American director, producer & screenwriter (born 1984)

Kevin Tancharoen (born April 23, 1984) is an American director, producer, screenwriter, dancer, and choreographer. On September 29, 2011, New Line Cinema/Warner Bros. announced that Tancharoen would direct a film adaptation of Mortal Kombat after he created the successful web series Mortal Kombat: Legacy, although he dropped out of the project in 2013.

==Life and career==
Tancharoen was born in Los Angeles, California. He is the brother of writer and producer Maurissa Tancharoen (and brother-in-law of Jed Whedon) and the son of Tommy Tancharoen.

He is known for being a choreographer for Madonna, directing Britney Spears' "The Onyx Hotel Tour" and co-creating DanceLife on MTV.

He made his feature film directorial debut in 2009 with the remake of the 1980 film Fame. In 2010, Tancharoen directed the short film Mortal Kombat: Rebirth as a proof of concept for his vision of a new Mortal Kombat feature. From that, he directed and produced the Mortal Kombat: Legacy web series.

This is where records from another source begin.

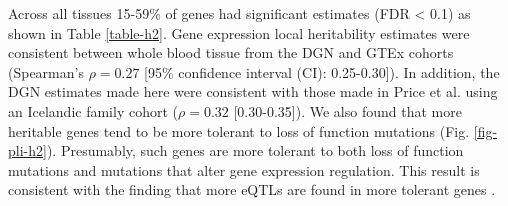 \documentclass[10pt,letterpaper]{article}
\begin{document}
Across all tissues 15-59\% of genes had significant estimates (FDR \textless{} 0.1)  as shown in Table \ref{table-h2}. Gene expression local heritability estimates were consistent between whole blood tissue from the DGN and GTEx cohorts (Spearman's $\rho = 0.27$ [95\% confidence interval (CI): 0.25-0.30]). In addition, the DGN estimates made here were  consistent with those made in Price et al. \cite{Price_2011} using an Icelandic family cohort ($\rho = 0.32$ [0.30-0.35]). We also found that more heritable genes tend to be more tolerant to loss of function mutations (Fig. \ref{fig-pli-h2}). Presumably, such genes are more tolerant to both loss of function mutations and mutations that alter gene expression regulation. This result is consistent with the finding that more eQTLs are found in more tolerant genes \cite{lek2016analysis}.
\end{document}
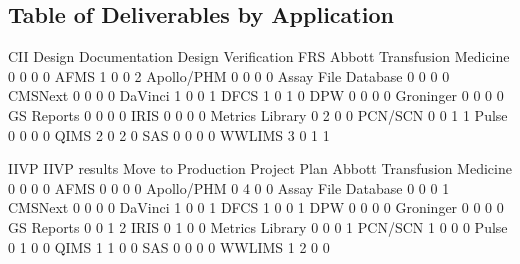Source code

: \documentclass{article}
\begin{document}
\subsection{Table of Deliverables by Application}
\begin{Schunk}
\begin{Soutput}
                              CII Design Documentation Design Verification FRS
  Abbott Transfusion Medicine   0                    0                   0   0
  AFMS                          1                    0                   0   2
  Apollo/PHM                    0                    0                   0   0
  Assay File Database           0                    0                   0   0
  CMSNext                       0                    0                   0   0
  DaVinci                       1                    0                   0   1
  DFCS                          1                    0                   1   0
  DPW                           0                    0                   0   0
  Groninger                     0                    0                   0   0
  GS Reports                    0                    0                   0   0
  IRIS                          0                    0                   0   0
  Metrics Library               0                    2                   0   0
  PCN/SCN                       0                    0                   1   1
  Pulse                         0                    0                   0   0
  QIMS                          2                    0                   2   0
  SAS                           0                    0                   0   0
  WWLIMS                        3                    0                   1   1
                             
                              IIVP IIVP results Move to Production Project Plan
  Abbott Transfusion Medicine    0            0                  0            0
  AFMS                           0            0                  0            0
  Apollo/PHM                     0            4                  0            0
  Assay File Database            0            0                  0            1
  CMSNext                        0            0                  0            0
  DaVinci                        1            0                  0            1
  DFCS                           1            0                  0            1
  DPW                            0            0                  0            0
  Groninger                      0            0                  0            0
  GS Reports                     0            0                  1            2
  IRIS                           0            1                  0            0
  Metrics Library                0            0                  0            1
  PCN/SCN                        1            0                  0            0
  Pulse                          0            1                  0            0
  QIMS                           1            1                  0            0
  SAS                            0            0                  0            0
  WWLIMS                         1            2                  0            0
                             

\end{Soutput}
\end{Schunk}
\end{document}
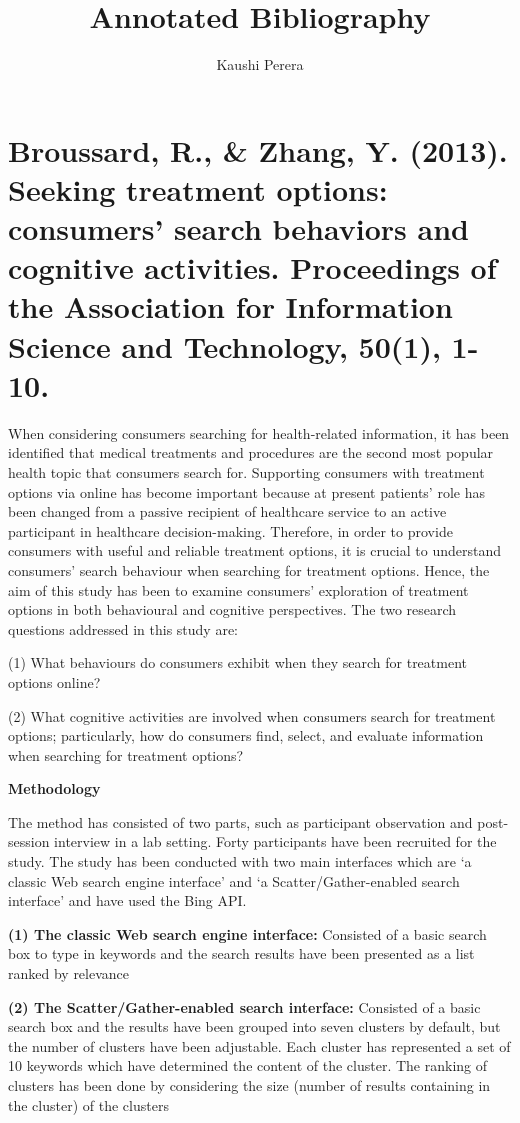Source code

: \documentclass[]{article}
\title{Annotated Bibliography}
\author{Kaushi Perera}
\begin{document}
	
\maketitle

\section{Broussard, R., \& Zhang, Y. (2013). Seeking treatment options: consumers' search behaviors and cognitive activities. Proceedings of the Association for Information Science and Technology, 50(1), 1-10.} 

When considering consumers searching for health-related information, it has been identified that medical treatments and procedures are the second most popular health topic that consumers search for. Supporting consumers with treatment options via online has become important because at present patients’ role has been changed from a passive recipient of healthcare service to an active participant in healthcare decision-making. Therefore, in order to provide consumers with useful and reliable treatment options, it is crucial to understand consumers’ search behaviour when searching for treatment options. Hence, the aim of this study has been to examine consumers’ exploration of treatment options in both behavioural and cognitive perspectives. The two research questions addressed in this study are:

(1)	What behaviours do consumers exhibit when they search for treatment options online? 

(2)  What cognitive activities are involved when consumers search for treatment options; particularly, how do consumers find, select, and evaluate information when searching for treatment options? 


\textbf{Methodology}

The method has consisted of two parts, such as participant observation and post-session interview in a lab setting. Forty participants have been recruited for the study. The study has been conducted with two main interfaces which are ‘a classic Web search engine interface’ and ‘a Scatter/Gather-enabled search interface’ and have used the Bing API.  

\textbf{(1)	The classic Web search engine interface:} Consisted of a basic search box to type in keywords and the search results have been presented as a list ranked by relevance

\textbf{(2)	The Scatter/Gather-enabled search interface:} Consisted of a basic search box and the results have been grouped into seven clusters by default, but the number of clusters have been adjustable. Each cluster has represented a set of 10 keywords which have determined the content of the cluster. The ranking of clusters has been done by considering the size (number of results containing in the cluster) of the clusters  
\end{document}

In 2011, Tancharoen directed Glee: The 3D Concert Movie, a 3D concert film of the Glee Live! In Concert! tour based on the musical TV series. On September 29, 2011, New Line Cinema/Warner Bros. announced that Kevin Tancharoen had signed on to direct a new big-screen adaptation of Mortal Kombat, but he backed out of the project in October 2013. In an interview, Tancharoen told Nerd Reactor that he is still planning to direct season 3 of Mortal Kombat: Legacy.

==Filmography==
===Film===
- Fame (2009)
- Mortal Kombat: Rebirth (2010; also screenwriter, producer and editor)
- Glee: The 3D Concert Movie (2011)
- Arcana (2011)

===Television===
- Britney Spears Live from Miami (2004)
- The JammX Kids (2004)
- Twentyfourseven (2006)
- Dancelife (2006; 8 episodes, also co-executive producer)
- Pussycat Dolls Present: The Search for the Next Doll (2007)
- Mortal Kombat: Legacy (2011–2013; co-developer)
- Sequestered (2014; 8 episodes, also co-producer)
- Agents of S.H.I.E.L.D. (2014–2020; 16 episodes)
- The Flash (2015–2018; 3 episodes)
- Supergirl (2015; 1 episode)
- 12 Monkeys (2016; 1 episode)
- Arrow (2016–2018; 3 episodes)
- Legends of Tomorrow (2016–2017; 2 episodes)
- Midnight, Texas (2017; 1 episode)
- Prison Break (2017; 2 episodes)
- Iron Fist (2017; 1 episode)
- Star (2017–2018; 2 episodes)
- Inhumans (2017; 1 episode)
- Deception (2018; 1 episode)
- Warrior (2019; 1 episode)
- Titans (2019; 1 episode)
- A Million Little Things (2019; 1 episode)
- Tell Me a Story (2020; 1 episode)
- Helstrom (2020; 1 episode)
- The Book of Boba Fett (2022; 1 episode)
- The Brothers Sun (2024; 5 episodes, also executive producer)
- Teacup (2024; executive producer)
- S.W.A.T. Exiles (2026; 1 episode)

===Other===
- You Got Served (2004, actor) as Dancer
- Strange Fruit (2008; editor and composer)
- Mortal Kombat: Rebirth (2010; producer)
- Mobbed (2011; consulting producer)

==Personal life==
Tancharoen started dating actress Ashley Edner in May 2019. They became engaged in September 2020 after 14 months of dating. They married on February 12, 2022.